The original painting was housed in the old Zee’s Pizza restaurant beside the CFSC office, which was destroyed by fire in 2005. Working from pictures of the original, Papais and a number of volunteer helpers of all ages, got to work on the mosaic reproduction, which they called “Phoenix Rising”; an allusion to the bird from Greek mythology which attains new life by rising from the ashes of its predecessor.

It took close to four months for the work—which measures 6 feet by 9 feet without the frame—to be completed at Papais’s studio at the Ashcroft HUB. The name of each person who contributed time to the project is commemorated in the finished work under a glass bead.

Papais admits that while the piece would not have been her first choice of Ogilvie’s works to commemorate in glass, it was the community’s choice, and she felt it would look very good in mosaic form. “It’s such a colourful and vibrant work.” The painting depicts the many colours and textures of the landscape around Ashcroft, and Papais is glad that the mosaic is located so close to the home of the painting on which it is based. “It’s just magical that way.”

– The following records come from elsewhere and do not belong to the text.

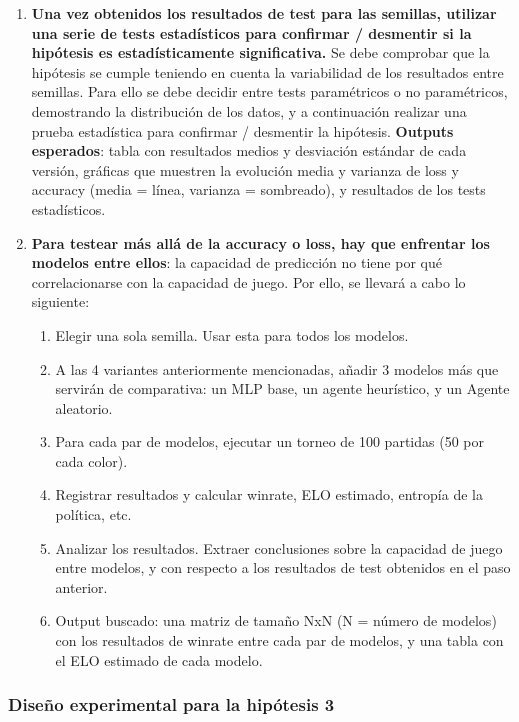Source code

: \documentclass[12pt, a4paper]{article}
\begin{document}
\begin{enumerate}
\begin{itemize}
\begin{enumerate}
            \end{enumerate}
    
    \end{itemize}
    
\item \textbf{Una vez obtenidos los resultados de test para las semillas, utilizar una serie de tests estadísticos para confirmar / desmentir si la hipótesis es estadísticamente significativa.} Se debe comprobar que la hipótesis se cumple teniendo en cuenta la variabilidad de los resultados entre semillas. Para ello se debe decidir entre tests paramétricos o no paramétricos, demostrando la distribución de los datos, y a continuación realizar una prueba estadística para confirmar / desmentir la hipótesis. 
\textbf{Outputs esperados}: tabla con resultados medios y desviación estándar de cada versión, gráficas que muestren la evolución media y varianza de loss y accuracy (media = línea, varianza = sombreado), y resultados de los tests estadísticos.

\item \textbf{Para testear más allá de la accuracy o loss, hay que enfrentar los modelos entre ellos}: la capacidad de predicción no tiene por qué correlacionarse con la capacidad de juego. Por ello, se llevará a cabo lo siguiente:
    \begin{enumerate}
        \item Elegir una sola semilla. Usar esta para todos los modelos.
        \item A las 4 variantes anteriormente mencionadas, añadir 3 modelos más que servirán de comparativa: un MLP base, un agente heurístico, y un Agente aleatorio.
        \item Para cada par de modelos, ejecutar un torneo de 100 partidas (50 por cada color).
        \item Registrar resultados y calcular winrate, ELO estimado, entropía de la política, etc.
        \item Analizar los resultados. Extraer conclusiones sobre la capacidad de juego entre modelos, y con respecto a los resultados de test obtenidos en el paso anterior.
        \item Output buscado: una matriz de tamaño NxN (N = número de modelos) con los resultados de winrate entre cada par de modelos, y una tabla con el ELO estimado de cada modelo.
    \end{enumerate}
\end{enumerate}

\subsubsection{Diseño experimental para la hipótesis 3}
\end{document}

Ogilvie, who was present for the unveiling, downplayed her role in the project. “It’s not about me; it’s about the community. This community has always supported the arts. The painting was my vision of what was outside my window; the landscape I have always loved.”

Tegart noted that when Minister of International Trade Teresa Wat was in Ashcroft in June for the unveiling of the mosaics in the Chinese cemetery, she was “so impressed with the work that has been done and with what’s happening. This is a great art community, and the development of the mosaics has been incredible. As a community we appreciate our artists.”

Oakes spoke of the value of artists to their communities. “We need to appreciate them as small business people.”

Papais says that she would like to do another mosaic based on an Ogilvie painting, and hopes to do other mosaics honouring local artists. She has already been commissioned to do a mosaic based on the mural that Ashcroft artists Jo Petty and Royden Josephson painted for Ashcroft’s sister city of Bifuka, Japan (a painting of the artwork hangs in the Ashcroft council chamber). The finished work will be displayed on the side of the Ashcroft library building at 2nd and Brink.

“It will be the same size as Pauline’s mosaic,” says Papais. “The community chose Jo and Royden to go to Bifuka and do the mural, so this is a community choice that honours them, as well as our sister city.”